**Instructions to follow**
Only lines holding "opposite" are needed; copy each of them from the data below.

Data entries
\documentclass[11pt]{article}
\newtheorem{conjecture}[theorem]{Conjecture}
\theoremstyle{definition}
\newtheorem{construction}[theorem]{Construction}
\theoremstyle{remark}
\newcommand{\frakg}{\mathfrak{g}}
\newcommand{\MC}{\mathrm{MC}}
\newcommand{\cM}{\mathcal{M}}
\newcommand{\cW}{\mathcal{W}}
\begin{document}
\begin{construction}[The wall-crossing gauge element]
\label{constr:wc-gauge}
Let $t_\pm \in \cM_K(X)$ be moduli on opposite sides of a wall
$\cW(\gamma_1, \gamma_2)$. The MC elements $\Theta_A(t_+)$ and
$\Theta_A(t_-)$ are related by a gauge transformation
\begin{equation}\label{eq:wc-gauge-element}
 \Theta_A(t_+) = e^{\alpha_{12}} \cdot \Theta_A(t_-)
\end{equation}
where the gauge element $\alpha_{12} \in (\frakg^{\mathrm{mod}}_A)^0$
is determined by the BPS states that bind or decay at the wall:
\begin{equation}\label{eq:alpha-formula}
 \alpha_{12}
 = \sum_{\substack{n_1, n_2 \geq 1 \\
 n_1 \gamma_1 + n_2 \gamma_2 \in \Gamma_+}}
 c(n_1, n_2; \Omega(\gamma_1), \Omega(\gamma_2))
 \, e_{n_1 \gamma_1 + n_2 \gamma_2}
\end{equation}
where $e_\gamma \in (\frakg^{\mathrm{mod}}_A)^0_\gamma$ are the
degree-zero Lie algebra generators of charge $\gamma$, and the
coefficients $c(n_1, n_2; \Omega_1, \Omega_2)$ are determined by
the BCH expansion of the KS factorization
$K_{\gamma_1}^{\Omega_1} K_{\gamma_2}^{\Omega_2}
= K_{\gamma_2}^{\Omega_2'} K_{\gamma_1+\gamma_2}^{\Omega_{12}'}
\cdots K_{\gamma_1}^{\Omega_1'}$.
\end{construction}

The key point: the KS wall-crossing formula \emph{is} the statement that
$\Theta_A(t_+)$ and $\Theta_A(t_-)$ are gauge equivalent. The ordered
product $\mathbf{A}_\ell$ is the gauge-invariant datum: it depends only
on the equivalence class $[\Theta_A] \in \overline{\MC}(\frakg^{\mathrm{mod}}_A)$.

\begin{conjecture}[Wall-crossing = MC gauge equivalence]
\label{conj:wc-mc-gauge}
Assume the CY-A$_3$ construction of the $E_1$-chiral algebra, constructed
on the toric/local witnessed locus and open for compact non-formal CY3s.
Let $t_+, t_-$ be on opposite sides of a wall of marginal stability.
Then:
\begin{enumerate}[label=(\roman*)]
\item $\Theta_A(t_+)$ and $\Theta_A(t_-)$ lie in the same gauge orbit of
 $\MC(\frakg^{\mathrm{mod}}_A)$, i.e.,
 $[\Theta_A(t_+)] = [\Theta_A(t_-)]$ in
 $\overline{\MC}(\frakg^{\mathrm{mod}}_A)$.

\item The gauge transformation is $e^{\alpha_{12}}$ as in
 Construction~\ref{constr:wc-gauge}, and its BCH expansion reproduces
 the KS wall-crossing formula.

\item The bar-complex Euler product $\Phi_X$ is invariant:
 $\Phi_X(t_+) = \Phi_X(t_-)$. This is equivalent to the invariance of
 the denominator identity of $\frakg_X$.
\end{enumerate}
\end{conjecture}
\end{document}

**Expected answer**
Let $t_\pm \in \cM_K(X)$ be moduli on opposite sides of a wall
Let $t_+, t_-$ be on opposite sides of a wall of marginal stability.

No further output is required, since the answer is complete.